Activity
Repeat exactly the lines from the start of the entries below through the line containing "# Looking around". Omit the rest.

※

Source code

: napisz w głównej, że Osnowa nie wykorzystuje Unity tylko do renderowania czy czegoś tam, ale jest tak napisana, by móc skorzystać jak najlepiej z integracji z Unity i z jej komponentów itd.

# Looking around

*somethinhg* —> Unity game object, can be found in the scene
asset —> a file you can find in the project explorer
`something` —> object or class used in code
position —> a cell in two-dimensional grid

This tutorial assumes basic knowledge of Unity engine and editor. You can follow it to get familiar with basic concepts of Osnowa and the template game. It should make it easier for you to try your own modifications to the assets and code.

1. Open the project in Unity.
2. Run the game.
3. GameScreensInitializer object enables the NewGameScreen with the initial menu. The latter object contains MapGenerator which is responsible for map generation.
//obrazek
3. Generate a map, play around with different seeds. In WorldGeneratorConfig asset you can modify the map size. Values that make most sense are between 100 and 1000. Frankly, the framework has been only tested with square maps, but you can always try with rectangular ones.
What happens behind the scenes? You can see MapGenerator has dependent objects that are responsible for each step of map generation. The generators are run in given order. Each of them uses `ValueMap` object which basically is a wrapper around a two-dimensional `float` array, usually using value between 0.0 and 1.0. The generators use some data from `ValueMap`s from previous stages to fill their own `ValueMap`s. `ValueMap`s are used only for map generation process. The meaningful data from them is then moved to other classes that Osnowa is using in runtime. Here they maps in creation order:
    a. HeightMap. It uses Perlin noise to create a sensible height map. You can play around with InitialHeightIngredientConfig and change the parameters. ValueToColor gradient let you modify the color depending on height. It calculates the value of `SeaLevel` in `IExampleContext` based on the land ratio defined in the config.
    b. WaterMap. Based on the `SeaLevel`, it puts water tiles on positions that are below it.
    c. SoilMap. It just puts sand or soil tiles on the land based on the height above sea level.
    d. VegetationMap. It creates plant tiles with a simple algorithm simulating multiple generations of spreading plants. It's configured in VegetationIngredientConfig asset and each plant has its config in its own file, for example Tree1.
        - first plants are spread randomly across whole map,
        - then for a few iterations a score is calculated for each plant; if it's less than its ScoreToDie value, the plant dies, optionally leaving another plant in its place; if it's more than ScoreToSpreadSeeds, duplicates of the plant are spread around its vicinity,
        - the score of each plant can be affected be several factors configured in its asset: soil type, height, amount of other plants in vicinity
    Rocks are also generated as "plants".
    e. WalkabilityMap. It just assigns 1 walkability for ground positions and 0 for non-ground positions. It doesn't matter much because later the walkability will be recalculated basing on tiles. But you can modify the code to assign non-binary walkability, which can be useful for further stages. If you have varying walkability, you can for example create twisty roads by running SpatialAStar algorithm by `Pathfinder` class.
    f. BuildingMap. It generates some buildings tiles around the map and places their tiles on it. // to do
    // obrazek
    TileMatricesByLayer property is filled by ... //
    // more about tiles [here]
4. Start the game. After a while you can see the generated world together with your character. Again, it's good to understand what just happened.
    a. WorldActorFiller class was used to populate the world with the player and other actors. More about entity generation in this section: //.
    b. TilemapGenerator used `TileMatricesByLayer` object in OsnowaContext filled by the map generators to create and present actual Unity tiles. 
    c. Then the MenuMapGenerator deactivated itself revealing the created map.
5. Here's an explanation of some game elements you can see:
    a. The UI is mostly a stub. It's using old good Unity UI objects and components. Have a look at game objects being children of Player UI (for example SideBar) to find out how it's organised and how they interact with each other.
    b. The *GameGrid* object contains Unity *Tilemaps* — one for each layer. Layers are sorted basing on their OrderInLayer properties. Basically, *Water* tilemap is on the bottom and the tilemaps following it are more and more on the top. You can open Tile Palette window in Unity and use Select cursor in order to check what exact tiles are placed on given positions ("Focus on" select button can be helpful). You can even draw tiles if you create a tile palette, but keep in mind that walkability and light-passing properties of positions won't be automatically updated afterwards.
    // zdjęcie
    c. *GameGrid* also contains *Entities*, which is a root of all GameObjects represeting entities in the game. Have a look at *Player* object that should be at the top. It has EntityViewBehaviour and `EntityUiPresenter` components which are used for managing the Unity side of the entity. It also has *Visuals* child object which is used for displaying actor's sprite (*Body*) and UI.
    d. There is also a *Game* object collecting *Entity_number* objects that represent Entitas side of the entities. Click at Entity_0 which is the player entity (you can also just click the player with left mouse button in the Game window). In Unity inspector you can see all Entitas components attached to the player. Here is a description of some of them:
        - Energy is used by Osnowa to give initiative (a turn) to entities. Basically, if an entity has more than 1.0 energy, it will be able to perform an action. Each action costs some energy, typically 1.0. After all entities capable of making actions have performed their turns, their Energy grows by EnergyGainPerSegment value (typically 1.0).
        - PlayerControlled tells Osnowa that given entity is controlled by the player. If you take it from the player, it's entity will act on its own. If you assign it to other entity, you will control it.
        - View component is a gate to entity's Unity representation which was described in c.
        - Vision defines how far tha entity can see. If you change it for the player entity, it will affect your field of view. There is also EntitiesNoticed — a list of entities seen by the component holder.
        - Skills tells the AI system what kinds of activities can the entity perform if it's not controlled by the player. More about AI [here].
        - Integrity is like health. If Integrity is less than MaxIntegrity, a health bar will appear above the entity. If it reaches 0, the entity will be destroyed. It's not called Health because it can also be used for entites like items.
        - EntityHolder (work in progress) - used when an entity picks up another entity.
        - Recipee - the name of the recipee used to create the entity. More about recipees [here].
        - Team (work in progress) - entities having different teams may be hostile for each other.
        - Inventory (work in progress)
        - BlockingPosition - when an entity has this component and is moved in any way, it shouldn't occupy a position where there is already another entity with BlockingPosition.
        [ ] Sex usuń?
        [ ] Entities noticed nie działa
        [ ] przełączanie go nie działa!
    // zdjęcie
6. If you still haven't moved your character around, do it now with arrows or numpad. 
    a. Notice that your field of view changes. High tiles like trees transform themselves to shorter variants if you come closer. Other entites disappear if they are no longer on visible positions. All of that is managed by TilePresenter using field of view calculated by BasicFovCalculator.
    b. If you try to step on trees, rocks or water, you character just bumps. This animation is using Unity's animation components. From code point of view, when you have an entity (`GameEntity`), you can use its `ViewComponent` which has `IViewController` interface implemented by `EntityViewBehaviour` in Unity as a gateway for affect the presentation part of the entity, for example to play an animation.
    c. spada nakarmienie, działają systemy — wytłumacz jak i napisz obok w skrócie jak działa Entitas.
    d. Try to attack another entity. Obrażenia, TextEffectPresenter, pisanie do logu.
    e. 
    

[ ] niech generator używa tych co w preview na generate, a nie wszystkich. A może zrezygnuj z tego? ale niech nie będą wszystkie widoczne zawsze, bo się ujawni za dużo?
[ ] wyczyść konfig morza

※

Completed exercise
Source code

: napisz w głównej, że Osnowa nie wykorzystuje Unity tylko do renderowania czy czegoś tam, ale jest tak napisana, by móc skorzystać jak najlepiej z integracji z Unity i z jej komponentów itd.

# Looking around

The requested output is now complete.